# need help finding an edc



## SpikeC (Aug 23, 2011)

I have the perfect (for me) EDC in this knife, except for the fact that it is the cheapest Chinese made rendition imaginable. Can anyone direct me to a high quality version of this? It has a single blade.


----------



## Eamon Burke (Aug 23, 2011)

Looks like a riff on a Spyderco Ladybug, with a knockoff Mel Pardue blade shape. If you like the proportions, get the Ladybug. Popular for an EDC, especially in office environs where a little knife is a must.


----------



## Vertigo (Aug 23, 2011)

Oh my! Isn't that thing _precious?!_


----------



## goodchef1 (Aug 23, 2011)

Spiderco Sage:

[video=youtube;8jCkcrVayJY]http://www.youtube.com/watch?v=8jCkcrVayJY&feature=player_detailpage[/video]


----------



## El Pescador (Aug 23, 2011)

Spyderco tenacious at Amazon is 32.00


----------



## SpikeC (Aug 23, 2011)

Thanks, Guys! Looks like Spyderco has what I'm looking for. I just wish that they had a carbon version!


----------



## SpikeC (Aug 23, 2011)

El Pescador said:


> Spyderco tenacious at Amazon is 32.00


 
That one is too big. The ladybug is the right size for my pocket!


----------



## Eamon Burke (Aug 24, 2011)

SpikeC said:


> Thanks, Guys! Looks like Spyderco has what I'm looking for. I just wish that they had a carbon version!



You must be a cook!:rofl:

You're more likely to find an EDC in H1 than in any carbon steel. Pockets are humid and abrasive.


----------



## ecchef (Aug 24, 2011)

Carried a CRKT M16-14sf for years. Big and rugged, lightening fast opening. Broke the first 1mm off the tip opening a bluepoint. 

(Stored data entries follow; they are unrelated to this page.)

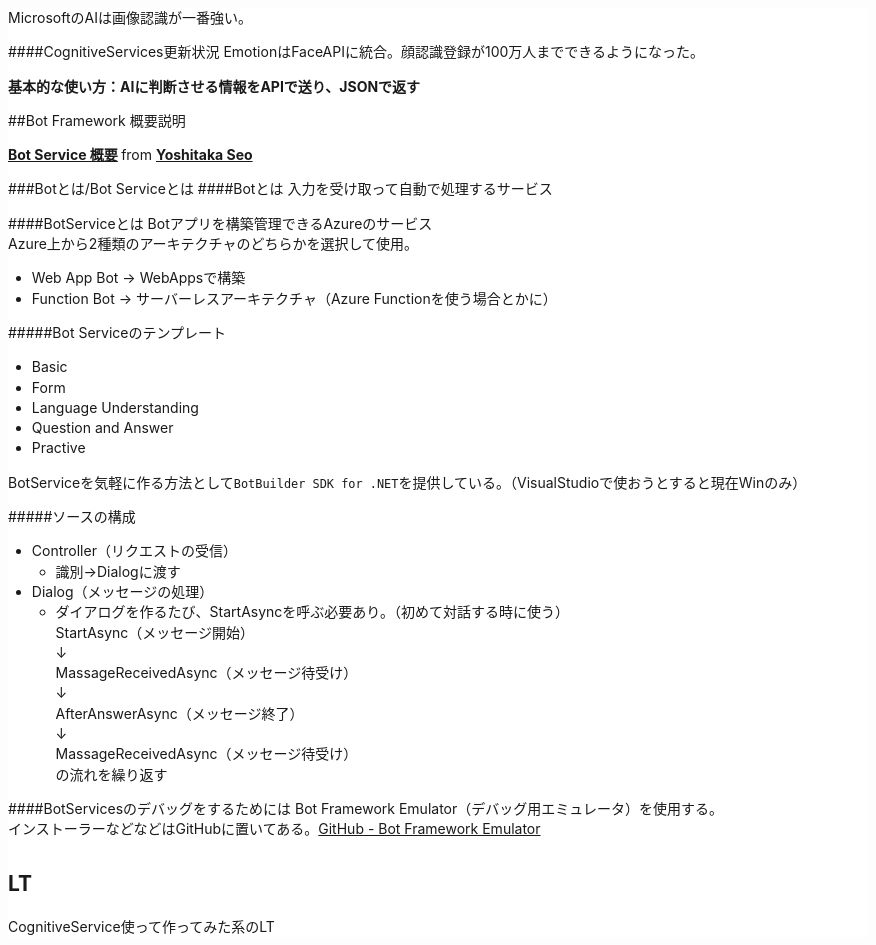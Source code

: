 MicrosoftのAIは画像認識が一番強い。

####CognitiveServices更新状況
EmotionはFaceAPIに統合。顔認識登録が100万人までできるようになった。


**基本的な使い方：AIに判断させる情報をAPIで送り、JSONで返す**

##Bot Framework 概要説明
<iframe src="//www.slideshare.net/slideshow/embed_code/key/83WoU2avntmveO" width="595" height="485" frameborder="0" marginwidth="0" marginheight="0" scrolling="no" style="border:1px solid #CCC; border-width:1px; margin-bottom:5px; max-width: 100%;" allowfullscreen> </iframe> <div style="margin-bottom:5px"> <strong> <a href="//www.slideshare.net/seosoft/bot-service-90220562" title="Bot Service 概要" target="_blank">Bot Service 概要</a> </strong> from <strong><a href="https://www.slideshare.net/seosoft" target="_blank">Yoshitaka Seo</a></strong> </div>

###Botとは/Bot Serviceとは
####Botとは
入力を受け取って自動で処理するサービス

####BotServiceとは
Botアプリを構築管理できるAzureのサービス  
Azure上から2種類のアーキテクチャのどちらかを選択して使用。

* Web App Bot → WebAppsで構築
* Function Bot → サーバーレスアーキテクチャ（Azure Functionを使う場合とかに）

#####Bot Serviceのテンプレート

* Basic
* Form
* Language Understanding
* Question and Answer
* Practive

BotServiceを気軽に作る方法として`BotBuilder SDK for .NET`を提供している。（VisualStudioで使おうとすると現在Winのみ）

#####ソースの構成
* Controller（リクエストの受信）
	* 識別→Dialogに渡す
* Dialog（メッセージの処理）
	* ダイアログを作るたび、StartAsyncを呼ぶ必要あり。（初めて対話する時に使う）  
        StartAsync（メッセージ開始）  
        ↓  
        MassageReceivedAsync（メッセージ待受け）  
        ↓  
        AfterAnswerAsync（メッセージ終了）  
        ↓  
        MassageReceivedAsync（メッセージ待受け）  
        の流れを繰り返す

####BotServicesのデバッグをするためには
Bot Framework Emulator（デバッグ用エミュレータ）を使用する。  
インストーラーなどなどはGitHubに置いてある。[GitHub - Bot Framework Emulator](https://github.com/Microsoft/BotFramework-Emulator)

## LT  
CognitiveService使って作ってみた系のLT
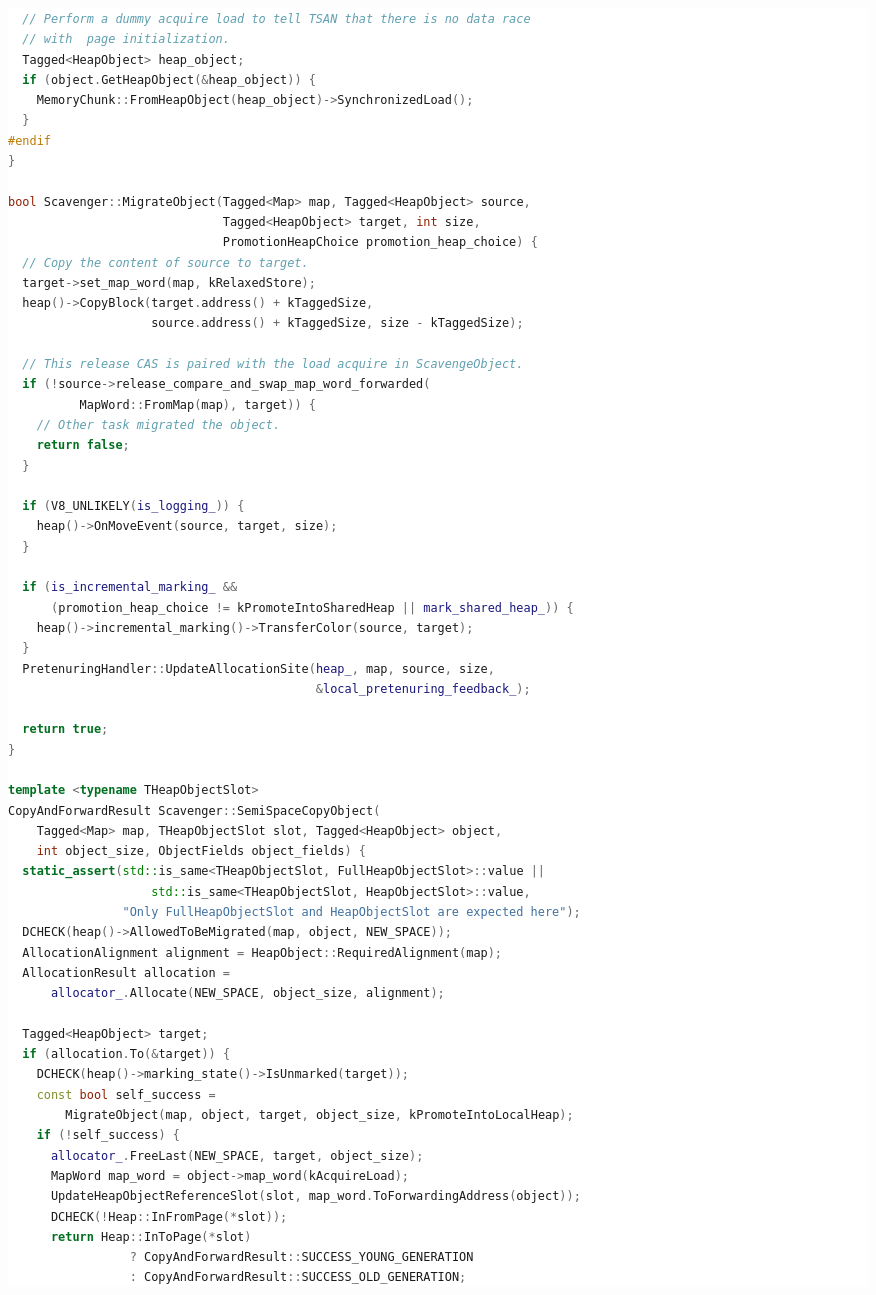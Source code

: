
 ```cpp
  // Perform a dummy acquire load to tell TSAN that there is no data race
  // with  page initialization.
  Tagged<HeapObject> heap_object;
  if (object.GetHeapObject(&heap_object)) {
    MemoryChunk::FromHeapObject(heap_object)->SynchronizedLoad();
  }
#endif
}

bool Scavenger::MigrateObject(Tagged<Map> map, Tagged<HeapObject> source,
                              Tagged<HeapObject> target, int size,
                              PromotionHeapChoice promotion_heap_choice) {
  // Copy the content of source to target.
  target->set_map_word(map, kRelaxedStore);
  heap()->CopyBlock(target.address() + kTaggedSize,
                    source.address() + kTaggedSize, size - kTaggedSize);

  // This release CAS is paired with the load acquire in ScavengeObject.
  if (!source->release_compare_and_swap_map_word_forwarded(
          MapWord::FromMap(map), target)) {
    // Other task migrated the object.
    return false;
  }

  if (V8_UNLIKELY(is_logging_)) {
    heap()->OnMoveEvent(source, target, size);
  }

  if (is_incremental_marking_ &&
      (promotion_heap_choice != kPromoteIntoSharedHeap || mark_shared_heap_)) {
    heap()->incremental_marking()->TransferColor(source, target);
  }
  PretenuringHandler::UpdateAllocationSite(heap_, map, source, size,
                                           &local_pretenuring_feedback_);

  return true;
}

template <typename THeapObjectSlot>
CopyAndForwardResult Scavenger::SemiSpaceCopyObject(
    Tagged<Map> map, THeapObjectSlot slot, Tagged<HeapObject> object,
    int object_size, ObjectFields object_fields) {
  static_assert(std::is_same<THeapObjectSlot, FullHeapObjectSlot>::value ||
                    std::is_same<THeapObjectSlot, HeapObjectSlot>::value,
                "Only FullHeapObjectSlot and HeapObjectSlot are expected here");
  DCHECK(heap()->AllowedToBeMigrated(map, object, NEW_SPACE));
  AllocationAlignment alignment = HeapObject::RequiredAlignment(map);
  AllocationResult allocation =
      allocator_.Allocate(NEW_SPACE, object_size, alignment);

  Tagged<HeapObject> target;
  if (allocation.To(&target)) {
    DCHECK(heap()->marking_state()->IsUnmarked(target));
    const bool self_success =
        MigrateObject(map, object, target, object_size, kPromoteIntoLocalHeap);
    if (!self_success) {
      allocator_.FreeLast(NEW_SPACE, target, object_size);
      MapWord map_word = object->map_word(kAcquireLoad);
      UpdateHeapObjectReferenceSlot(slot, map_word.ToForwardingAddress(object));
      DCHECK(!Heap::InFromPage(*slot));
      return Heap::InToPage(*slot)
                 ? CopyAndForwardResult::SUCCESS_YOUNG_GENERATION
                 : CopyAndForwardResult::SUCCESS_OLD_GENERATION;
```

If I were to buy another folder, it would probably be an Extrema Ratio MPC or Fulcrum IID.


----------



## jmforge (Aug 28, 2011)

Spyderco, Benchmade and the other major players are bound to have something that will strike your fancy. I would suggest maybe looking at a mini Griptilian. You can get one online with a 154CM blade for about $80 or for closer to $60 if you are okay with 440C. If you like it and want to upgrade it later, Kevin Wllkins makes a replacement handle for it. I would avoid H1 unless you are playing to join UDT. Not a very good steel for taking and holding a fine edge from what I have been told.


----------



## ColinCB (Aug 30, 2011)

A comment on H1.

The edge retention is decent, but isn't great. You will need to sharpen it more than other knives, however the edge can be razor sharp. H1 is best for corrosive environments. I have a Spyderco Atlantic Salt and the corrosion resistance is amazing. Left it outside in in humid and sunny weather with SW misting everywhere for near a week and it only had a tiny bit of rust where the laser etching was done. It's a known "problem," however the rust wiped off with very little effort.

Here's an extreme example: Left in a container of chlorine tablets. 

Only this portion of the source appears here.